I thought that part of the episode was Homer becoming a Republican or something, but he doesn't really.
Listening to Birch at least says that Homer is more conservative.
He identifies with Birch Barlow.
Yeah, and so he's that.
And probably Birch is who talked him into voting, though.
Homer being a Birch fan pretty much is done after like 30 seconds.
Yeah, Birch Barlow's gone from the universe after this episode.
He never comes back.
Yeah, I kind of wish they brought him back because it's Harry, too.
It's just like it works.
Birch could be there any time.
Okay, so then we get the results, which honestly,
Bob really poorly fixed this election because were it in any city but Springfield,
a result of 100 100 of the vote would
be questioned by every person 100 to 1 and there is a 1 margin of error even in a two in a two-party
system like america has even in fucking mississippi the split would be 70 30 republican democrat on
pretty much anything you would have to like still be running but be under investigation for murder
to get even a 4% as a major party candidate.
He got greedy.
Yeah, he got legitimate votes, and it seemed like just in this episode
that he's outclassing Quimby.
I think he would have won if he hadn't cheated.
He would have won anyways, for sure.
Yeah, but then again, that's what happened with Watergate, too.
Nixon probably would have won also, but he couldn't control himself.
He had all that power, man.
Then it's one of my, I have all this clip because it's great acting by Kelsey Grammer,
but also Mark Kirkland and his team.
The acting on this, the drawing is so great.

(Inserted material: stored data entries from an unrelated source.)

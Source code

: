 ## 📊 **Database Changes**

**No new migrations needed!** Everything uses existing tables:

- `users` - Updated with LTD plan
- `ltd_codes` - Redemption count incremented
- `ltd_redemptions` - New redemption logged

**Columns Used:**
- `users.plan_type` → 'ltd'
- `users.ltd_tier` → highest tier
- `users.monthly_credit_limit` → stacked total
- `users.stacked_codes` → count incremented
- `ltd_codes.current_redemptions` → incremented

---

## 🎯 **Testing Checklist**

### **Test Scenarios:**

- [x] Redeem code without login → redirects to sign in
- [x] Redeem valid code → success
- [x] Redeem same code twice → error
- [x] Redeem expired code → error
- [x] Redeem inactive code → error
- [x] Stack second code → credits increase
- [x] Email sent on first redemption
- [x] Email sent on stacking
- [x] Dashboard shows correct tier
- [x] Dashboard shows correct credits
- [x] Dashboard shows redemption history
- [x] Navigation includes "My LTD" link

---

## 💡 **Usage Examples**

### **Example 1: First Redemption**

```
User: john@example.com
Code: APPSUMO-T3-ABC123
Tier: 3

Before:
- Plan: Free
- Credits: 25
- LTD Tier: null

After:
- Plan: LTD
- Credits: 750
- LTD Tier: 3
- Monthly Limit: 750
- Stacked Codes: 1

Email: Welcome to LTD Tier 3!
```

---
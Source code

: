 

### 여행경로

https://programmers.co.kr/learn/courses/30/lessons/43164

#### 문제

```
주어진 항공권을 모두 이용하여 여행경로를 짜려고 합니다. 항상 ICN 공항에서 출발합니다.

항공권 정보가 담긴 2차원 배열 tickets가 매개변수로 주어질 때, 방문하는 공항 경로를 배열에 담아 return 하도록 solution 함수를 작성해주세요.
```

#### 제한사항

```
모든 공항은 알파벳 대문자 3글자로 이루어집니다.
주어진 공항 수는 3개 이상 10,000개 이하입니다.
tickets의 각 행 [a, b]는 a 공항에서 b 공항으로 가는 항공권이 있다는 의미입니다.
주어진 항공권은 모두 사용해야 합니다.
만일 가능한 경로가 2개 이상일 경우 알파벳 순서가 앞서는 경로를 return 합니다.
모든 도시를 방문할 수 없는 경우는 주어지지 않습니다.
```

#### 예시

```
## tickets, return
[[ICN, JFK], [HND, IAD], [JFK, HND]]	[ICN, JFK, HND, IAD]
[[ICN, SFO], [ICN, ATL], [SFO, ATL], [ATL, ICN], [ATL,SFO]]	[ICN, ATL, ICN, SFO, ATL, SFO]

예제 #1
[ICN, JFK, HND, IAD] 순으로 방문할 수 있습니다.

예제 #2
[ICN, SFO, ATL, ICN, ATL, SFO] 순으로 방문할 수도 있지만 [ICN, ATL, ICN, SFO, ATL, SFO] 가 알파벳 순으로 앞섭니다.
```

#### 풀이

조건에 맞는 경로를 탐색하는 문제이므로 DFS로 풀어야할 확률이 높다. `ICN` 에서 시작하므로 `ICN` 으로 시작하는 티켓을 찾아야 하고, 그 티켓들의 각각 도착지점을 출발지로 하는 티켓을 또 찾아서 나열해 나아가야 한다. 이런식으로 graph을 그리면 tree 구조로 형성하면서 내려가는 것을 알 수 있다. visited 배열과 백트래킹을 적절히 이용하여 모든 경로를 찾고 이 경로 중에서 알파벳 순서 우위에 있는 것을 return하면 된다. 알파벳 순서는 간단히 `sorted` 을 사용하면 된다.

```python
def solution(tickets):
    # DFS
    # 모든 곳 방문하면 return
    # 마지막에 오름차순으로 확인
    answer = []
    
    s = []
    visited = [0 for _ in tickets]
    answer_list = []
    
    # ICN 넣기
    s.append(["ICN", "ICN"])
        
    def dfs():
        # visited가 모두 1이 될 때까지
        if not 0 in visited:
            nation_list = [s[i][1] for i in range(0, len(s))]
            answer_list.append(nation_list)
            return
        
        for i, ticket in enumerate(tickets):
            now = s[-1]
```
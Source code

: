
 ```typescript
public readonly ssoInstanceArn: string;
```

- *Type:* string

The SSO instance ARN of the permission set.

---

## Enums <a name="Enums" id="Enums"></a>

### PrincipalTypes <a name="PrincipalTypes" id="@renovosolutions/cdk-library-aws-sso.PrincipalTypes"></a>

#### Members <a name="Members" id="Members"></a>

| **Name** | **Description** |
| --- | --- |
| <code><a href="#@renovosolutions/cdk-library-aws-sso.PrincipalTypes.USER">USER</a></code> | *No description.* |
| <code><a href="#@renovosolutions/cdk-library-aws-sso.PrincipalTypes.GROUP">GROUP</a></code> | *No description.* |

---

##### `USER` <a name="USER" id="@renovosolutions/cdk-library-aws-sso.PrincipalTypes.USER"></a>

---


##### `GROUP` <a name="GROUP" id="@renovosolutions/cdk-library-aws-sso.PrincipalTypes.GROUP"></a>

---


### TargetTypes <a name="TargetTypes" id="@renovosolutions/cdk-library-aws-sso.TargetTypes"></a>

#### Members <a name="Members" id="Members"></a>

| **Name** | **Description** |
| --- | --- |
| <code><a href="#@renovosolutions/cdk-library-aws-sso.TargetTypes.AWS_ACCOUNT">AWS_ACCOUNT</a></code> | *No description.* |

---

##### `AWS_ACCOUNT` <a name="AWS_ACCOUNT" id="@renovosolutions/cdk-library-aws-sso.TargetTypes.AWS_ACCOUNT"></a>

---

All right, let's go live to Bob headquarters now for Mayor Terwilliger's
victory speech.
And just look how happy he is.
Great evil laughter. Citizen Kane though, right?
Yeah, that's the same stage. Citizen Kane framing, yeah.
With the giant face behind him.
A black and white face of him specifically, which they've done like three times already on the show at this point.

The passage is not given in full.